AIM OF THE EXERCISE
A word-for-word reproduction of the data below is needed, with no pictures in it.

Stored data
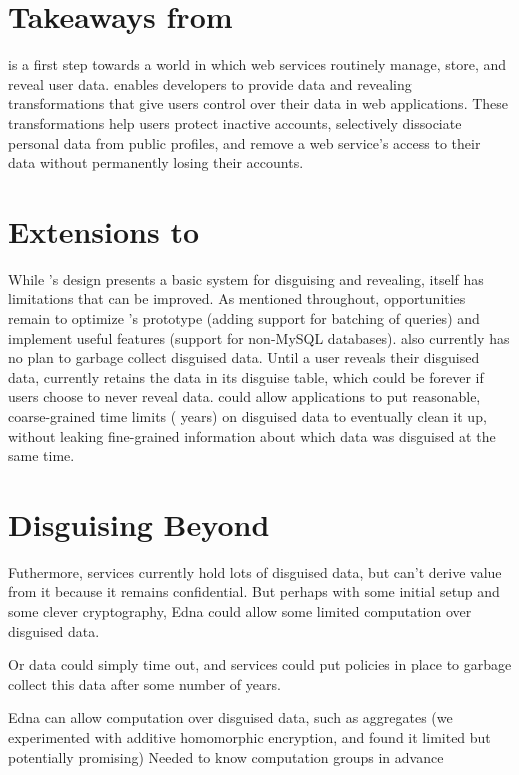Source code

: \section{Takeaways from \sys}
%
\sys is a first step towards a world in which web services
routinely manage, store, and reveal \xxed user data.
%
\sys enables developers to provide data \xxing and revealing
transformations that give users control over their data in web applications.
%
These transformations help users protect inactive accounts, selectively dissociate
personal data from public profiles, and remove a web service's access to their
data without permanently losing their accounts.
%

\section{Extensions to \sys}
While \sys's design presents a basic system for disguising and revealing, \sys
itself has limitations that can be improved. 
%
As mentioned throughout, opportunities remain to optimize \sys's prototype
(\eg adding support for batching of queries) and implement useful features 
(\eg support for non-MySQL databases). 
%
\sys also currently has no plan to garbage collect disguised data.
Until a user reveals their disguised data, \sys currently retains the data in
its disguise table, which could be forever if users choose to never reveal data.
%
\sys could allow applications to put reasonable, coarse-grained time limits ( years) on disguised data to eventually clean it up, without leaking
fine-grained information about which data was disguised at the same time.

\section{Disguising Beyond \sys}

Futhermore, services currently hold lots of disguised data, but can’t derive value from it because it remains confidential. But perhaps with some initial setup and some clever cryptography, Edna could allow some limited computation over disguised data.

Or data could simply time out, and services could put policies in place to garbage collect this data after some number of years.


Edna can allow computation over disguised data, such as aggregates (we experimented with additive homomorphic encryption, and found it limited but potentially promising)
Needed to know computation groups in advance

FINISHED TASK
Source code

: \section{Takeaways from \sys}
%
\sys is a first step towards a world in which web services
routinely manage, store, and reveal \xxed user data.
%
\sys enables developers to provide data \xxing and revealing
transformations that give users control over their data in web applications.
%
These transformations help users protect inactive accounts, selectively dissociate
personal data from public profiles, and remove a web service's access to their
data without permanently losing their accounts.
%

\section{Extensions to \sys}
While \sys's design presents a basic system for disguising and revealing, \sys
itself has limitations that can be improved. 
%
As mentioned throughout, opportunities remain to optimize \sys's prototype
(\eg adding support for batching of queries) and implement useful features 
(\eg support for non-MySQL databases). 
%
\sys also currently has no plan to garbage collect disguised data.
Until a user reveals their disguised data, \sys currently retains the data in
its disguise table, which could be forever if users choose to never reveal data.
%
\sys could allow applications to put reasonable, coarse-grained time limits ( years) on disguised data to eventually clean it up, without leaking
fine-grained information about which data was disguised at the same time.

\section{Disguising Beyond \sys}

Futhermore, services currently hold lots of disguised data, but can’t derive value from it because it remains confidential. But perhaps with some initial setup and some clever cryptography, Edna could allow some limited computation over disguised data.

Or data could simply time out, and services could put policies in place to garbage collect this data after some number of years.


Edna can allow computation over disguised data, such as aggregates (we experimented with additive homomorphic encryption, and found it limited but potentially promising)
Needed to know computation groups in advance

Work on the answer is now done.